Aus diesem Grund sind die Anforderungen an den Center of main interest sehr hoch. Das Gericht prüft von Amts wegen, ob dieser Mittelpunkt des hauptsächlichen Interesses tatsächlich in diesem Land liegt.
EU-Insolvenzverfahren in einem anderen Mitgliedsstaat ist legal
Die Tatsache, dass ein EU-Bürger seinen COMI in ein anderes Land verlegt, die dortigen Vorteile nutzt und gegebenenfalls einige Zeit später dort eine Privatinsolvenz durchläuft, ist für sich allein genommen nicht verwerflich. Und es ist vollkommen legal, dass der Schuldner von der dort erteilten Restschuldbefreiung profitiert.

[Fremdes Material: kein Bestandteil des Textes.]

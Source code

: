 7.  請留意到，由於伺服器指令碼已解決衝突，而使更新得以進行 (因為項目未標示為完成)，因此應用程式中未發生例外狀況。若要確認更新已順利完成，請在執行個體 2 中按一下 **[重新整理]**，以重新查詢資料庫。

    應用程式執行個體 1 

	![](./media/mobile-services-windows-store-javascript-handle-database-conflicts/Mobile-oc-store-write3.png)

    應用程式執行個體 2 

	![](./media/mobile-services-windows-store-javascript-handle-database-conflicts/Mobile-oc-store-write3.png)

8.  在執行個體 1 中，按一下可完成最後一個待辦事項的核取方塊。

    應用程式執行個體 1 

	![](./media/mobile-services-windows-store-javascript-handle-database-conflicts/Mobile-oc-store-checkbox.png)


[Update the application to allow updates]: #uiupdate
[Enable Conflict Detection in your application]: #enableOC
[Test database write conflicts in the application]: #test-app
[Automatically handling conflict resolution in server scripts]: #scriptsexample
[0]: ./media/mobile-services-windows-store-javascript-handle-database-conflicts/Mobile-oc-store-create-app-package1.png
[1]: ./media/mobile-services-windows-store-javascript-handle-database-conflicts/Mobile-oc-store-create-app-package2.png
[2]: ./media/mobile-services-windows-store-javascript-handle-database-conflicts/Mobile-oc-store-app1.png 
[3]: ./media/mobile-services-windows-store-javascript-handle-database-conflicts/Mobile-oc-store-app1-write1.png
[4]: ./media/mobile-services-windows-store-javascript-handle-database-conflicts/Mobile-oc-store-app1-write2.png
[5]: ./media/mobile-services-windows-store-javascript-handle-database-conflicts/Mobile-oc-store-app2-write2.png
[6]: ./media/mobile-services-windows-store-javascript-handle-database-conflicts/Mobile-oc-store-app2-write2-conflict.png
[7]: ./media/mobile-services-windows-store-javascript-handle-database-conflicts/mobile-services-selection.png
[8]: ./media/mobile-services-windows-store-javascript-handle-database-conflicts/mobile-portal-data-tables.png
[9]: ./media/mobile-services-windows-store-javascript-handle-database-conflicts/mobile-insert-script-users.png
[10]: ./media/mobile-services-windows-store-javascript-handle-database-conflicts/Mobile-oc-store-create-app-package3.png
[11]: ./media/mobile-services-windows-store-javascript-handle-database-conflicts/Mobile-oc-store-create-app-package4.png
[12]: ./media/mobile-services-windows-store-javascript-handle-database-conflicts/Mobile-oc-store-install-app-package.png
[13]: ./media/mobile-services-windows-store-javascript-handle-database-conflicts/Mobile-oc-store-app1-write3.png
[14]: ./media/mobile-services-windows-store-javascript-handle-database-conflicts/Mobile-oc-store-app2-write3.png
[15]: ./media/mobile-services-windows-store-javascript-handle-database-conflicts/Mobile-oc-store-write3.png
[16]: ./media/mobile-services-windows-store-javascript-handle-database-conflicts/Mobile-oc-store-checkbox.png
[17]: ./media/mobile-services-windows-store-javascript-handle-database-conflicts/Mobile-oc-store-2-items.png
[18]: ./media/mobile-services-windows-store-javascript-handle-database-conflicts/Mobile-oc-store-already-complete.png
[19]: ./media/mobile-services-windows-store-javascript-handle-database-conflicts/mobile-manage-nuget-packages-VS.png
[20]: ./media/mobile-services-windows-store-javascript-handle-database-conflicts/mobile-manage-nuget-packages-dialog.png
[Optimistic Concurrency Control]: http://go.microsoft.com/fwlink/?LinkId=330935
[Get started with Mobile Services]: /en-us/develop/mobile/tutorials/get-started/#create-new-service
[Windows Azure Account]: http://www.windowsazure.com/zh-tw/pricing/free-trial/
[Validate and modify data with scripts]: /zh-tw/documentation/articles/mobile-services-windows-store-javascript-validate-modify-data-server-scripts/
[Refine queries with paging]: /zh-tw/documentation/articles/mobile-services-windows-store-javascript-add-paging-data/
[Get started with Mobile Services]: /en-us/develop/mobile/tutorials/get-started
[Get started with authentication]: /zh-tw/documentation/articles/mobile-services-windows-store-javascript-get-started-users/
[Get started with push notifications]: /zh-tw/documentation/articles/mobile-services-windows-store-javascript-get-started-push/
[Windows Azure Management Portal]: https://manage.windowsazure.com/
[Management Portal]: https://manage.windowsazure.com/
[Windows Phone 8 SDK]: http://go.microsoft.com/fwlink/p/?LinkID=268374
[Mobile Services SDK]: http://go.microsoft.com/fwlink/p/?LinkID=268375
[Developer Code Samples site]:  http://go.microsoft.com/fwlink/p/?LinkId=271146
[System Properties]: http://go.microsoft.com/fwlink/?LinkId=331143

Jedes Land der Europäischen Union muss die Restschuldbefreiung aus einem anderen Mitgliedsstaat anerkennen. Das kommt z. B. einem deutschen Schuldner zugute, der diesen Schuldenerlass in Lettland erlangt, weil die Restschuldbefreiung gegenüber seinen deutschen Gläubigern gilt.
Der Grund für diese EU-weite Anerkennung einer nationalen Restschuldbefreiung liegt in den europarechtlichen Grundfreiheiten. Die Niederlassungsfreiheit etwa erlaubt jedem EU-Bürger, sich in einem Mitgliedsstaat seiner Wahl niederzulassen und seinen Lebensmittelpunkt (COMI) dorthin zu verlegen.
Warum er einen Wohnsitz in einem bestimmten EU-Land auswählt, ist ganz allein seine Angelegenheit und kann z. B. folgende Gründe haben:
- günstigere Steuern
- niedrigere Miet- und Grundstückspreise
- erschwinglichere Lebenshaltungskosten
- besser bezahlte Jobs
Folglich darf ein Schuldner seinen COMI auch in ein anderes Land der EU verlegen und nach sechs Monaten dort die Privatinsolvenz beantragen.
Rechtsmissbräuchlich ist es nur, wenn ein Verbraucher eben diese Lebensmittelpunkt vortäuscht, um in den Genuss eines vorteilhafteren Insolvenzverfahrens zu kommen.